On this point, it should be noted that confiscation may not be imposed with respect to profits obtained by a legal person and which have been distributed among its partners, shareholders or beneficiaries who “had no knowledge of their unlawful origin at the time of acquisition”, notwithstanding that such circumstance may be considered for purposes of determining the penalty of a fine.
New crimes of attacks against the environment and their link with the penal rules of the LDE
Another of the main innovations of Law No 21.595 was the introduction of Paragraph XIII of Title Six of Book Two of the Criminal Code, called “attacks against the environment”, comprising Sections 305 to 312.
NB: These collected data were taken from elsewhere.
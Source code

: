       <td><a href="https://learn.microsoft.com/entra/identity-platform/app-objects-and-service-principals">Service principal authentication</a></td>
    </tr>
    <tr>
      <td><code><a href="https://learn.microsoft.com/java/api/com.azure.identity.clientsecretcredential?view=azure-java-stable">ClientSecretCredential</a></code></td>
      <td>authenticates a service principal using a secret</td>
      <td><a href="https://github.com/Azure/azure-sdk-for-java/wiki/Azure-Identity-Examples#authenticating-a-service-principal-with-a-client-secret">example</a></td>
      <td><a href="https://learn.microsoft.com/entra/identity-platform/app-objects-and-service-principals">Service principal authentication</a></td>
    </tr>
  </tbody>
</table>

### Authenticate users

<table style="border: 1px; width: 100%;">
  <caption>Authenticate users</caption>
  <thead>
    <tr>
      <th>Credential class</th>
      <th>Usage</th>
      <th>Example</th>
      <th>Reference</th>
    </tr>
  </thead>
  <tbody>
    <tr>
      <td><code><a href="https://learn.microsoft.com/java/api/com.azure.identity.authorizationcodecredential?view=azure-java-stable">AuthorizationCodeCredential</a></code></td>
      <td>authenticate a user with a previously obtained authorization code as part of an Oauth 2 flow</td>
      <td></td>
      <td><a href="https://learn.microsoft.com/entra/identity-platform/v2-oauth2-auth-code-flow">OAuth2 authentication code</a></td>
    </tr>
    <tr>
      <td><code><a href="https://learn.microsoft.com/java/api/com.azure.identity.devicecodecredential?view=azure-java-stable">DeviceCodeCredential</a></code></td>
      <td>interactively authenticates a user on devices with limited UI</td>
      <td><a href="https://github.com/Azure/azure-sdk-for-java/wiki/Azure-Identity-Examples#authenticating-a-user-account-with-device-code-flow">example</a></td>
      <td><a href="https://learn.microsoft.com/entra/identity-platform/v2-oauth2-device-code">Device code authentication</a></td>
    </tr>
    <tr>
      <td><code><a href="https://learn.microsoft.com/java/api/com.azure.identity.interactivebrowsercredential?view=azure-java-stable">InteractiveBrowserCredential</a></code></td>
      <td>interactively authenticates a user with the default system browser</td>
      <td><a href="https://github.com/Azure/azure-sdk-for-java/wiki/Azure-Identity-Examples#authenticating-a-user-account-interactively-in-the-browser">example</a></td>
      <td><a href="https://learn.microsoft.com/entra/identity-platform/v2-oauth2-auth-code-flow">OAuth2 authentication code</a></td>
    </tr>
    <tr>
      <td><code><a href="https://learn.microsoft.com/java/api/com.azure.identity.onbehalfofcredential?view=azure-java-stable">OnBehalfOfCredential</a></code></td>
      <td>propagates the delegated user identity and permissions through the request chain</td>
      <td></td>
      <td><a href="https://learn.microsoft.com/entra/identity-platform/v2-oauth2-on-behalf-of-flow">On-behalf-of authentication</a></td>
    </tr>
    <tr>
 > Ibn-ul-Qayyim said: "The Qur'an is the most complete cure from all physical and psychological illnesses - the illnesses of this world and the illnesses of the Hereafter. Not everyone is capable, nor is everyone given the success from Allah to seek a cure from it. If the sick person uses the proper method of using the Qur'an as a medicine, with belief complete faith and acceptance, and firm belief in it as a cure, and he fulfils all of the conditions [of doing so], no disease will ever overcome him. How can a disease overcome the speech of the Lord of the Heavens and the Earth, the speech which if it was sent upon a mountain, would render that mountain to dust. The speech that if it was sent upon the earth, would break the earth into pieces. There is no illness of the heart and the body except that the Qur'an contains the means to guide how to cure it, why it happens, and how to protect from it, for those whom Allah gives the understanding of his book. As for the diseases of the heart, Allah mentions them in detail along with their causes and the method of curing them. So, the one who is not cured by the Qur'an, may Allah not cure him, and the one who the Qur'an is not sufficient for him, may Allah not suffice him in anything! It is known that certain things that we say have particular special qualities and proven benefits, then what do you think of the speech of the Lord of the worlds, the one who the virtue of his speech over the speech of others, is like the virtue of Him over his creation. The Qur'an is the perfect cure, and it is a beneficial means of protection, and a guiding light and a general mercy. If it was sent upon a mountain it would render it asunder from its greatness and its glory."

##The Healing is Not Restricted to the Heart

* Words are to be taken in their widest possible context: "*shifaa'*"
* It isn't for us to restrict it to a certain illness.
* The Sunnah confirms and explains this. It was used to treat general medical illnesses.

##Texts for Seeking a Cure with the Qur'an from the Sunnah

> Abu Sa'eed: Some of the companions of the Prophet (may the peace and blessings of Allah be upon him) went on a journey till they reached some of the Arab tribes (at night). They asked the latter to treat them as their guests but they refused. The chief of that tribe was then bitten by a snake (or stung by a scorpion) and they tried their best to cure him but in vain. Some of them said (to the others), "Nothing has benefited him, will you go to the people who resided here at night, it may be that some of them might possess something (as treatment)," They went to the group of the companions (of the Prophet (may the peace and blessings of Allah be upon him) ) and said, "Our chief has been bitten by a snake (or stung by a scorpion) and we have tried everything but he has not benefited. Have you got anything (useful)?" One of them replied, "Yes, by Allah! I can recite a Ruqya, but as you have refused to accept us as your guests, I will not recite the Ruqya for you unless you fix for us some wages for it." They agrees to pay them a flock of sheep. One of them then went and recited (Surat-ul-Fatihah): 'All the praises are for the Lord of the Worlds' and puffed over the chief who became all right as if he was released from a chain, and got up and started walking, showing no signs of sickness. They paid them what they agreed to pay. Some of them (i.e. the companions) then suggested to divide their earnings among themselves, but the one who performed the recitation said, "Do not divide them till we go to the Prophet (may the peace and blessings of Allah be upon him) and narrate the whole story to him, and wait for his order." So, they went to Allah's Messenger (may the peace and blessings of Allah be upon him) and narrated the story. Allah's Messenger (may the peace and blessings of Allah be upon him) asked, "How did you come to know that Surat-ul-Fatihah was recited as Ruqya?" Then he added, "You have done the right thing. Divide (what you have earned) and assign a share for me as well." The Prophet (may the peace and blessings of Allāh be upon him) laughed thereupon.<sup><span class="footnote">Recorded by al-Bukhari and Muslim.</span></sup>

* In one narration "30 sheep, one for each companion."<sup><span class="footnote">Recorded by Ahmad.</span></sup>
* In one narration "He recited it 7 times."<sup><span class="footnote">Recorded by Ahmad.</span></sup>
The new catalogue of attacks against the environment distinguishes between the so-called crimes of contamination and crimes of serious damage to the environment, incorporating certain particular rules referring to the determination of the penalty and the regulation of the fine. It is also possible to see the inclusion of two other crimes, created under the new Law No 20.417, which regulates and “creates the ministry, the environmental evaluation service and the superintendence of the environment”. These are hypotheses of “falsehoods” (eg, in the presentation of information provided or required by the competent environmental agency); hypotheses of “evasion” (through fraudulent fractioning of projects with environmental impact); and even hypotheses of “contempt or mere disobedience” against orders of the administrative-environmental authority.
According to the above, the environmental crime may – or may not – be an economic crime (ie, of the second category). If the previously analysed assumptions are fulfilled, then all the rules of determination and execution of the penalty of the EDL will apply. However, it may well happen that in the specific case the environmental crime cannot be understood as an economic crime (think of the case of a natural person who dumps a considerable amount of domestic waste in a stream, seriously affecting it). In that event, the common or ordinary rules of determination of the penalty of the General Part of the Criminal Code will be fully applicable (for example, the title of intervention as perpetrator or participant, the degree of development of the crime or íter críminis, the concurrence or not of modifying circumstances, the extent of the harm caused, etc); and, additionally, those specific rules found in the Special Part of said normative body, such as the obligation for the court to impose the maximum of the penalties indicated for the assumptions of the so-called crime of serious environmental damage (against environmental components of a virgin region reserve, a national park, a natural monument, a national reserve or a wetland of international importance), also incorporating the regulation of fine-days.
With the execution of the penalty, the same scenario would be faced: if the environmental crime cannot be understood as an economic crime, in principle, one of the classic substitutive penalties of the catalogue of Section 1 of Law No 18.216 will be fully applicable, as long as the objective and subjective requirements of the applicable one are complied with.
Finally, the same may be predicted with respect to the criminal liability of legal persons – ie, the rules of determination and execution of the penalty described in Articles 14 and following of the current version of Law No 20.393 will be applicable.